__Assignment__
Give the count of lines in the data that include "qiita", with no other words.
----- Dataset extract -----
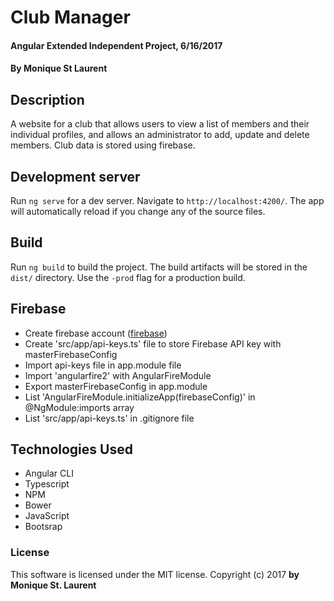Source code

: # Club Manager

#### Angular Extended Independent Project, 6/16/2017

#### By Monique St Laurent

## Description

A website for a club that allows users to view a list of members and their individual profiles, and allows an administrator to add, update and delete members. Club data is stored using firebase.

## Development server

Run `ng serve` for a dev server. Navigate to `http://localhost:4200/`. The app will automatically reload if you change any of the source files.

## Build

Run `ng build` to build the project. The build artifacts will be stored in the `dist/` directory. Use the `-prod` flag for a production build.

## Firebase

* Create firebase account ([firebase](https://firebase.google.com/))
* Create 'src/app/api-keys.ts' file to store Firebase API key with masterFirebaseConfig
* Import api-keys file in app.module file
* Import 'angularfire2' with AngularFireModule
* Export masterFirebaseConfig in app.module
* List 'AngularFireModule.initializeApp(firebaseConfig)' in @NgModule:imports array
* List 'src/app/api-keys.ts' in .gitignore file


## Technologies Used

* Angular CLI
* Typescript
* NPM
* Bower
* JavaScript
* Bootsrap

### License

This software is licensed under the MIT license.
Copyright (c) 2017 **by Monique St. Laurent**
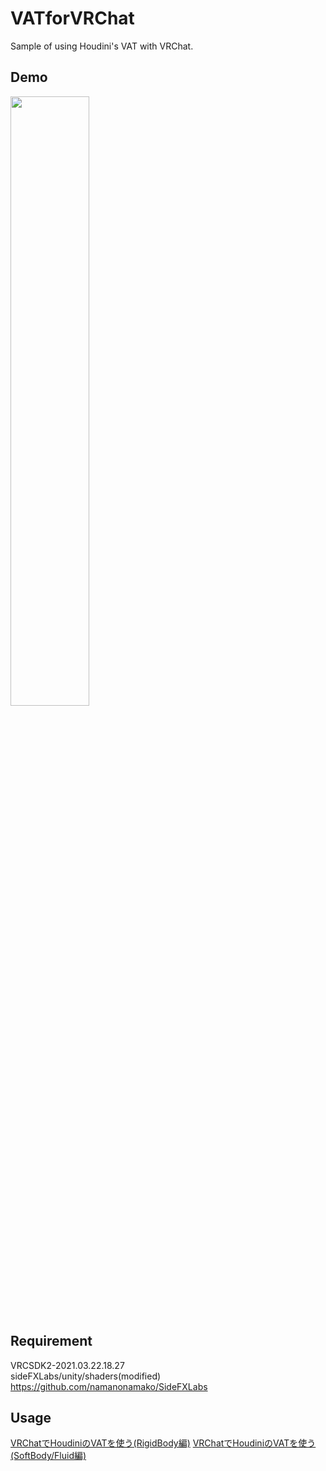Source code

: VATforVRChat
====

Sample of using Houdini's VAT with VRChat.

## Demo
<img src="https://raw.github.com/wiki/namanonamako/VATforVRChat/images/output.gif" width=50%>

## Requirement
VRCSDK2-2021.03.22.18.27  
sideFXLabs/unity/shaders(modified) https://github.com/namanonamako/SideFXLabs

## Usage
[VRChatでHoudiniのVATを使う(RigidBody編)](https://qiita.com/namanonamako/items/ff11b5a135102f9259c1)
[VRChatでHoudiniのVATを使う(SoftBody/Fluid編)](https://qiita.com/namanonamako/items/be02d3750c7800e33fc2)
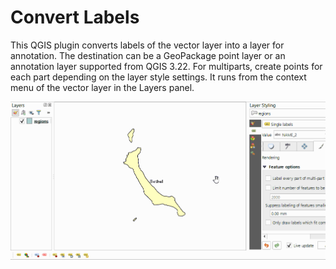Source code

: # Convert Labels

This QGIS plugin converts labels of the vector layer into a layer for annotation. The destination can be a GeoPackage point layer or an annotation layer supported from QGIS 3.22. For multiparts, create points for each part depending on the layer style settings. It runs from the context menu of the vector layer in the Layers panel.

![preview](preview.gif)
-----
__Response for this exercise__
2